▸ **Task**: Set down the data below without change, skipping the pictures it holds.

▸ **Data excerpts**:
————
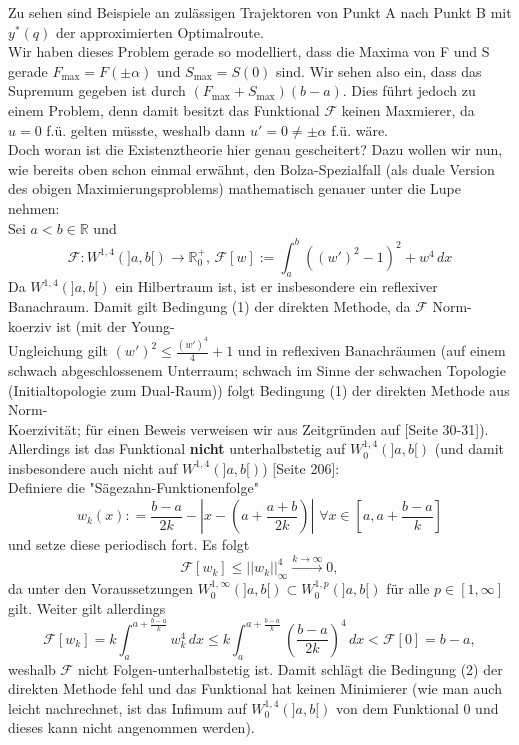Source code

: Zu sehen sind Beispiele an zulässigen Trajektoren von Punkt A nach Punkt B mit \(y^*(q)\) der approximierten Optimalroute.\\
Wir haben dieses Problem gerade so modelliert, dass die Maxima von F und S \\gerade \(F_{\text{max}} = F(\pm \alpha)\) und \(S_{\text{max}} = S(0)\) sind. Wir sehen also ein, dass das Supremum gegeben ist durch \((F_{\text{max}} + S_{\text{max}})(b-a)\). Dies führt jedoch zu einem Problem, denn damit besitzt das Funktional \(\mathcal{F}\) keinen Maxmierer, da \(u = 0\) f.ü. gelten müsste, weshalb dann \(u' = 0 \neq \pm \alpha\) f.ü. wäre.\\
Doch woran ist die Existenztheorie hier genau gescheitert? Dazu wollen wir nun, wie bereits oben schon einmal erwähnt, den Bolza-Spezialfall (als duale Version des obigen Maximierungsproblems) mathematisch genauer unter die Lupe nehmen:\\
Sei \(a < b \in \mathbb{R}\) und
\begin{equation}
    \mathcal{F}:W^{1,4}(]a,b[) \to \mathbb{R}_0^+,\,\mathcal{F}[w] := \int_{a}^b ((w')^2 - 1)^2 + w^4\,dx
\end{equation}
Da \(W^{1,4}(]a,b[)\) ein Hilbertraum ist, ist er insbesondere ein reflexiver Banachraum. Damit gilt Bedingung (1) der direkten Methode, da \(\mathcal{F}\) Norm-koerziv ist (mit der Young-\\Ungleichung gilt \((w')^2 \le  \frac{(w')^4}{4} + 1\) und in reflexiven Banachräumen (auf einem schwach abgeschlossenem Unterraum; schwach im Sinne der schwachen Topologie (Initialtopologie zum Dual-Raum)) folgt Bedingung (1) der direkten Methode aus Norm-\\Koerzivität; für einen Beweis verweisen wir aus Zeitgründen auf \cite{CalcVar}[Seite 30-31]). \\Allerdings ist das Funktional \textbf{nicht} unterhalbstetig auf \(W^{1,4}_0(]a,b[)\) (und damit insbesondere auch nicht auf \(W^{1,4}(]a,b[)\)) \cite{CalcVarJost}[Seite 206]:\\
Definiere die "Sägezahn-Funktionenfolge"
\begin{equation}
    w_k(x) : = \frac{b-a}{2k} - |x - (a + \frac{a + b}{2k})| \,\, \forall x \in [a,a + \frac{b-a}{k}]
\end{equation}
und setze diese periodisch fort. Es folgt
\begin{equation}
    \mathcal{F}[w_k] \le ||w_k||^4_{\infty} \stackrel{k \to \infty}{\to} 0,
\end{equation}
da unter den Voraussetzungen \(W^{1,\infty}_0(]a,b[) \subset W^{1,p}_0(]a,b[)\) für alle \(p \in [1,\infty]\) gilt. Weiter gilt allerdings
\begin{equation}
    \mathcal{F}[w_k] = k \int_a^{a + \frac{b-a}{k}} w_k^4\, dx \le k \int_a^{a + \frac{b-a}{k}} (\frac{b-a}{2k})^4 \, dx < \mathcal{F}[0] = b - a,
\end{equation}
weshalb \(\mathcal{F}\) nicht Folgen-unterhalbstetig ist. Damit schlägt die Bedingung (2) der direkten Methode fehl und das Funktional hat keinen Minimierer (wie man auch leicht nachrechnet, ist das Infimum auf \(W^{1,4}_0(]a,b[)\) von dem Funktional 0 und dieses kann nicht angenommen werden).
————
▸ **Response for this exercise**:
Source code

: Zu sehen sind Beispiele an zulässigen Trajektoren von Punkt A nach Punkt B mit \(y^*(q)\) der approximierten Optimalroute.\\
Wir haben dieses Problem gerade so modelliert, dass die Maxima von F und S \\gerade \(F_{\text{max}} = F(\pm \alpha)\) und \(S_{\text{max}} = S(0)\) sind. Wir sehen also ein, dass das Supremum gegeben ist durch \((F_{\text{max}} + S_{\text{max}})(b-a)\). Dies führt jedoch zu einem Problem, denn damit besitzt das Funktional \(\mathcal{F}\) keinen Maxmierer, da \(u = 0\) f.ü. gelten müsste, weshalb dann \(u' = 0 \neq \pm \alpha\) f.ü. wäre.\\
Doch woran ist die Existenztheorie hier genau gescheitert? Dazu wollen wir nun, wie bereits oben schon einmal erwähnt, den Bolza-Spezialfall (als duale Version des obigen Maximierungsproblems) mathematisch genauer unter die Lupe nehmen:\\
Sei \(a < b \in \mathbb{R}\) und
\begin{equation}
    \mathcal{F}:W^{1,4}(]a,b[) \to \mathbb{R}_0^+,\,\mathcal{F}[w] := \int_{a}^b ((w')^2 - 1)^2 + w^4\,dx
\end{equation}
Da \(W^{1,4}(]a,b[)\) ein Hilbertraum ist, ist er insbesondere ein reflexiver Banachraum. Damit gilt Bedingung (1) der direkten Methode, da \(\mathcal{F}\) Norm-koerziv ist (mit der Young-\\Ungleichung gilt \((w')^2 \le  \frac{(w')^4}{4} + 1\) und in reflexiven Banachräumen (auf einem schwach abgeschlossenem Unterraum; schwach im Sinne der schwachen Topologie (Initialtopologie zum Dual-Raum)) folgt Bedingung (1) der direkten Methode aus Norm-\\Koerzivität; für einen Beweis verweisen wir aus Zeitgründen auf \cite{CalcVar}[Seite 30-31]). \\Allerdings ist das Funktional \textbf{nicht} unterhalbstetig auf \(W^{1,4}_0(]a,b[)\) (und damit insbesondere auch nicht auf \(W^{1,4}(]a,b[)\)) \cite{CalcVarJost}[Seite 206]:\\
Definiere die "Sägezahn-Funktionenfolge"
\begin{equation}
    w_k(x) : = \frac{b-a}{2k} - |x - (a + \frac{a + b}{2k})| \,\, \forall x \in [a,a + \frac{b-a}{k}]
\end{equation}
und setze diese periodisch fort. Es folgt
\begin{equation}
    \mathcal{F}[w_k] \le ||w_k||^4_{\infty} \stackrel{k \to \infty}{\to} 0,
\end{equation}
da unter den Voraussetzungen \(W^{1,\infty}_0(]a,b[) \subset W^{1,p}_0(]a,b[)\) für alle \(p \in [1,\infty]\) gilt. Weiter gilt allerdings
\begin{equation}
    \mathcal{F}[w_k] = k \int_a^{a + \frac{b-a}{k}} w_k^4\, dx \le k \int_a^{a + \frac{b-a}{k}} (\frac{b-a}{2k})^4 \, dx < \mathcal{F}[0] = b - a,
\end{equation}
weshalb \(\mathcal{F}\) nicht Folgen-unterhalbstetig ist. Damit schlägt die Bedingung (2) der direkten Methode fehl und das Funktional hat keinen Minimierer (wie man auch leicht nachrechnet, ist das Infimum auf \(W^{1,4}_0(]a,b[)\) von dem Funktional 0 und dieses kann nicht angenommen werden).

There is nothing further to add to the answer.